_ASSIGNMENT:_ Count the lines below containing "created". Number only.

_MATERIAL FOR THE TASK:_
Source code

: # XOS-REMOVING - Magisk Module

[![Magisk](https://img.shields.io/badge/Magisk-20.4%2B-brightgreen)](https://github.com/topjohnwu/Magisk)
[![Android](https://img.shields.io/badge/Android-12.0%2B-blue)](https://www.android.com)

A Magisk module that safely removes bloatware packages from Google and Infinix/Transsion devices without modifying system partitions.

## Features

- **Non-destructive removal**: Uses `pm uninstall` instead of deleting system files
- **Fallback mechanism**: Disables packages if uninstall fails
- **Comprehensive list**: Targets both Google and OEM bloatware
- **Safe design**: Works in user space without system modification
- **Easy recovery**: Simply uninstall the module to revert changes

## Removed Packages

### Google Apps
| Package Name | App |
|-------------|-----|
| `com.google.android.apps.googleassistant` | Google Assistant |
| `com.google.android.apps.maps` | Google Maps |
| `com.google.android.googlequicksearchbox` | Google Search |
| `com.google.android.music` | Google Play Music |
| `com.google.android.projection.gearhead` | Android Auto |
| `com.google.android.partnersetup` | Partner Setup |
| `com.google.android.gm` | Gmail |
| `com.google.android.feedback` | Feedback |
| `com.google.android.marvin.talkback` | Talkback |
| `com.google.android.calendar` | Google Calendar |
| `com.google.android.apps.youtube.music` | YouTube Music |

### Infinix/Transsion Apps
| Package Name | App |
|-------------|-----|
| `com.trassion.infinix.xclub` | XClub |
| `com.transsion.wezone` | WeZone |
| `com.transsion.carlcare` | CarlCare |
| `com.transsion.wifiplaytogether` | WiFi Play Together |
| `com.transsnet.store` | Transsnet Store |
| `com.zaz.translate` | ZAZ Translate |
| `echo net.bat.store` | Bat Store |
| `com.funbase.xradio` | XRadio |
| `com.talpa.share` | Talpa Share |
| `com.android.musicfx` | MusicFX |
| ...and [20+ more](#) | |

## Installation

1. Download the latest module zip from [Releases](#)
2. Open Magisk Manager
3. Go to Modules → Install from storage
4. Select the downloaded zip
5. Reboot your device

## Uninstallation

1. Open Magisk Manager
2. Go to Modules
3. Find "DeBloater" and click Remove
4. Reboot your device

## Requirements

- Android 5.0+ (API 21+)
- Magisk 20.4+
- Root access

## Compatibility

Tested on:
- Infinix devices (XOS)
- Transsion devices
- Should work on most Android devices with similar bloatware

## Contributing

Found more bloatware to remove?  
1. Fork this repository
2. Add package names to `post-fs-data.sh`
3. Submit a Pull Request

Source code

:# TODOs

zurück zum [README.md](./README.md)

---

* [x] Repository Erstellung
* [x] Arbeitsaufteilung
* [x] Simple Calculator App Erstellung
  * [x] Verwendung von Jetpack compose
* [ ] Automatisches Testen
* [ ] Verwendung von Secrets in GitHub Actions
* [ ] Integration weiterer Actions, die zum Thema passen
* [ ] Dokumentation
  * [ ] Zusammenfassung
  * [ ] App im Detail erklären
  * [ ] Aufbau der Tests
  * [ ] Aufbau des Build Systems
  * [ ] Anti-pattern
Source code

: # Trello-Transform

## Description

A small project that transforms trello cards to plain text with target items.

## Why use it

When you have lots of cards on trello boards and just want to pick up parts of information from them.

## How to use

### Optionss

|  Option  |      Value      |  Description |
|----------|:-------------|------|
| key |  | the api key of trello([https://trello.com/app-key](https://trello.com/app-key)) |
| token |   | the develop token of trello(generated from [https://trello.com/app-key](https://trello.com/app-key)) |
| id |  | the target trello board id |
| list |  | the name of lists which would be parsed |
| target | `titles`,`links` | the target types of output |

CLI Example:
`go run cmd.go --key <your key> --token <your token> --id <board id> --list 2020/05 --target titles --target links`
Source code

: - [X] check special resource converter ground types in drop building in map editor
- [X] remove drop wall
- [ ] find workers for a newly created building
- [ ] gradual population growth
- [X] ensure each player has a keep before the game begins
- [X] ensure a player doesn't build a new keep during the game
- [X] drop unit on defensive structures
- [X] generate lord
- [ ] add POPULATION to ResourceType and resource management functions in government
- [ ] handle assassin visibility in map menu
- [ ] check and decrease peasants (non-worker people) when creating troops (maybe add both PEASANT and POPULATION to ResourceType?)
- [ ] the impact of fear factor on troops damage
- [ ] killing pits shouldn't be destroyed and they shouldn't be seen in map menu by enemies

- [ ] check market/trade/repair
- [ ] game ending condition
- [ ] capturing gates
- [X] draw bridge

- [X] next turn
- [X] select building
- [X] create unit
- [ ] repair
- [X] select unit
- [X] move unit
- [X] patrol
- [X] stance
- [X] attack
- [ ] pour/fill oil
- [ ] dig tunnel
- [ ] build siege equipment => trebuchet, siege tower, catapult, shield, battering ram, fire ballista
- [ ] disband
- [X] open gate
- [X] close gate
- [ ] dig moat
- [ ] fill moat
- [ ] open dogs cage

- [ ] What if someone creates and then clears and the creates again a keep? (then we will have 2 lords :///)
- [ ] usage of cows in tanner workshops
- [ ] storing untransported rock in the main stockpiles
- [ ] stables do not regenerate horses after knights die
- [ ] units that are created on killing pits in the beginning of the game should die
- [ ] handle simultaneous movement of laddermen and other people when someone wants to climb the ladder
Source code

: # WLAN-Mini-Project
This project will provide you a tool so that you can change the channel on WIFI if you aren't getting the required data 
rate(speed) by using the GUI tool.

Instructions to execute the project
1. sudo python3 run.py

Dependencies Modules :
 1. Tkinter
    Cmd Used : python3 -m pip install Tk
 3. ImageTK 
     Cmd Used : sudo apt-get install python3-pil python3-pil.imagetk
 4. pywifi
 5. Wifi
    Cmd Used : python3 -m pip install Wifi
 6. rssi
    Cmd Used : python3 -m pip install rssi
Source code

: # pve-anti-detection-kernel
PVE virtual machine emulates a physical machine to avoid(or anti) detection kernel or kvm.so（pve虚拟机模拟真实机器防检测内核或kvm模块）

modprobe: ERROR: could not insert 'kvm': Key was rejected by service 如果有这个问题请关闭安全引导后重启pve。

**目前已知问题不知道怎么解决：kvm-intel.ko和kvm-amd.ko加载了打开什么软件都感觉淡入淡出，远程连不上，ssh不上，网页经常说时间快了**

_SOLUTION TO THE PROBLEM:_ 2